"Gimana ya, aku juga kepengen sih, kayak kak sari pakai cadar gitu, kayak nya nyaman gitu"
"Tuh kan, ayo masuk pesantren aja, nanti kalo kamu mau apa, kak bantu deh, soalnya kak jadi guru loh di sini" ucap ku pamer.
"Serius kak, guru apa tuh?" Ucap Siska.
"Paling kakak bercanda, kakak kan gak alumni pesantren, juga bukan ustadzah, mana mungkin bisa jadi guru pesantren" ucap Yanti, tidak percaya.
"Hahha ,apa yang tidak bisa sari lakukan?" ucap ku, menyombongkan diri.
"Is dasar" ucap mereka.

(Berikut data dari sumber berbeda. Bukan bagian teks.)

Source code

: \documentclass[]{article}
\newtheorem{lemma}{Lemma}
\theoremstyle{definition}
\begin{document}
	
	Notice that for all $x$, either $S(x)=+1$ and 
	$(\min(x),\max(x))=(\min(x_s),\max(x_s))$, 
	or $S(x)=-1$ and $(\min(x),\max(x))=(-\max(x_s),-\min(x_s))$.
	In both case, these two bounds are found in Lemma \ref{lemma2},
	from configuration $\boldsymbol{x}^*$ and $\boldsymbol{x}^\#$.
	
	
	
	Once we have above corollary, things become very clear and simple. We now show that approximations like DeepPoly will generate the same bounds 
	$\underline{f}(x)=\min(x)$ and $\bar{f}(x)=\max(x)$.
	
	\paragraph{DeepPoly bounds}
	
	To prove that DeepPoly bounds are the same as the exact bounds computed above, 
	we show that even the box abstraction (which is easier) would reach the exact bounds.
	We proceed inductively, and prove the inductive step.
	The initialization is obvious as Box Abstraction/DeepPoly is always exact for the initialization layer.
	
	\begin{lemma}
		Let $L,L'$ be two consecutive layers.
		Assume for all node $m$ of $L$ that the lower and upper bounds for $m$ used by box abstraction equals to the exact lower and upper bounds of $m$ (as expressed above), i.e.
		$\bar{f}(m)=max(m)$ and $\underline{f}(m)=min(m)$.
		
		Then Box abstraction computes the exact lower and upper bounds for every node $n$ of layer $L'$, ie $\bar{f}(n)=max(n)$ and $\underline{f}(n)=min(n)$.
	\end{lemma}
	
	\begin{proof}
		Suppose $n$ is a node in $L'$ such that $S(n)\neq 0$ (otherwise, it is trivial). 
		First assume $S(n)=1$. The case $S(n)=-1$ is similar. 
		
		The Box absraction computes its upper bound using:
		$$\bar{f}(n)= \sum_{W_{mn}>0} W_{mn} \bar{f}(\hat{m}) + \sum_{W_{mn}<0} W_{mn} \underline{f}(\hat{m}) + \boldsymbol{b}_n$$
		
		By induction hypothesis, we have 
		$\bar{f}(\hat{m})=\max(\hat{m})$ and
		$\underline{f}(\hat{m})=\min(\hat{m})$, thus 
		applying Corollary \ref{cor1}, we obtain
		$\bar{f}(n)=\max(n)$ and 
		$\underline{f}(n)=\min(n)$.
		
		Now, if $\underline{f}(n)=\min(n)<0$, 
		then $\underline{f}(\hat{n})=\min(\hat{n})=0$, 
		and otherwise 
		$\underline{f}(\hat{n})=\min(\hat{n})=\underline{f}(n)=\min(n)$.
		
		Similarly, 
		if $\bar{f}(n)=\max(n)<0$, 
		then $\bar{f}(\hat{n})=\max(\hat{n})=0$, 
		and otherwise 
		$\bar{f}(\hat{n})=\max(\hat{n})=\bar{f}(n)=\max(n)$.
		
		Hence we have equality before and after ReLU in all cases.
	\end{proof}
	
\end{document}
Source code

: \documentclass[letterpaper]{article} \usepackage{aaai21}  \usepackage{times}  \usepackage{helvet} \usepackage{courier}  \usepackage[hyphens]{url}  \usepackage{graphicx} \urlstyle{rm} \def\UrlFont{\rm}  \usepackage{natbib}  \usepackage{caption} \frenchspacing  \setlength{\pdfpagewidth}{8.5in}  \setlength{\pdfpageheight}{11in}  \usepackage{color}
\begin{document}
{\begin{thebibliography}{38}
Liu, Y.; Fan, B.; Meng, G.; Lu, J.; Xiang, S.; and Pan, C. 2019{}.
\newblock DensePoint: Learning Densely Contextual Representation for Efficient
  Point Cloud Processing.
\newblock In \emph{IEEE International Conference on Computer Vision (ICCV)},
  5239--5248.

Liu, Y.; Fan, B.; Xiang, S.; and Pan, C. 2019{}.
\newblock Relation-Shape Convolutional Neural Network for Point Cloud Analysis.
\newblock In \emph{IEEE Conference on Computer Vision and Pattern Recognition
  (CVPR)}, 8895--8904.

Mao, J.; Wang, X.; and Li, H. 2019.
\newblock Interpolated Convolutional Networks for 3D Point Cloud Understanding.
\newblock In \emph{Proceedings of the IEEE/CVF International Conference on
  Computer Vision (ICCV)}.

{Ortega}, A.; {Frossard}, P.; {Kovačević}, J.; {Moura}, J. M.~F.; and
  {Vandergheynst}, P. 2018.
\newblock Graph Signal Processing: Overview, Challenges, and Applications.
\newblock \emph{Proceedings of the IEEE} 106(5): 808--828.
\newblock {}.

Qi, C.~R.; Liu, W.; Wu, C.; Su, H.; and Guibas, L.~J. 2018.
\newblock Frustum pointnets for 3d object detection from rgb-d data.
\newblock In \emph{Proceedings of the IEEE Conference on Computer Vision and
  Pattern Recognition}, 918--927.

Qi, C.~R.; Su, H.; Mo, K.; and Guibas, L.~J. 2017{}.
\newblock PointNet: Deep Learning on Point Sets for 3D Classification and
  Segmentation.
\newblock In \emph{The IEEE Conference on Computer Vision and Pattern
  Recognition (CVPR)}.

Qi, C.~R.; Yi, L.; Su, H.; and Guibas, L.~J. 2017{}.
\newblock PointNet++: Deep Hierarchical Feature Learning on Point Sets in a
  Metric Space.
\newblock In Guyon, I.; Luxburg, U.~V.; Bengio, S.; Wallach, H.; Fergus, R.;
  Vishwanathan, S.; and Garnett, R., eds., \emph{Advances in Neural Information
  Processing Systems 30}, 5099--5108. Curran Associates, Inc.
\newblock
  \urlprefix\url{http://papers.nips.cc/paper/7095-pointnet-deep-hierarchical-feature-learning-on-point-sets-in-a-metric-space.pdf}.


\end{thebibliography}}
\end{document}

Membuat muka datar.
"Haha aku juga gak nyangka sih, aku di tawarkan umi jadi guru basing, aku sih mau mau aja, kalo Yanti beneran mau ke sini, biar kak urus semua keperluan kamu" ucap ku.
"Nanti deh kak, aku pikirin dulu" ucap nya, masih bimbang.
"Ih, jangan gitu dong Yan, kak lagi hamil nih butuh teman" ucap ku, sok sedih.
"Wow, secepat itu, padahal kan baru nikah, dan nikah nya juga di jodohkan, secepat itu kakak jatuh cinta" ucap siska, tidak percaya.
"Iyaa, mau gimana lagi?" ucap ku, cengengesan.
"Yeyay akhirnya aku punya teman baru, baiklah kak aku mau ke pesantren " ucap Yanti.
"Alhamdulillah" ucap ku dan siska bersamaan.
Dan dilanjutkan dengan berbagai pembahasan, setelah selesai menelpon, aku langsung bersiap untuk tidur.
"Assalamualaikum" ucap Gus Fahri.
"Wa'alaikumsalam gus, udah selesai pengajian nya?" Tanya ku.
"Ya Allah sayang, aku cape banget tau cariin kamu, kenapa kalo pulang gak bilang-bilang dulu" ucap nya lesu, sambil merebahkan diri di king size.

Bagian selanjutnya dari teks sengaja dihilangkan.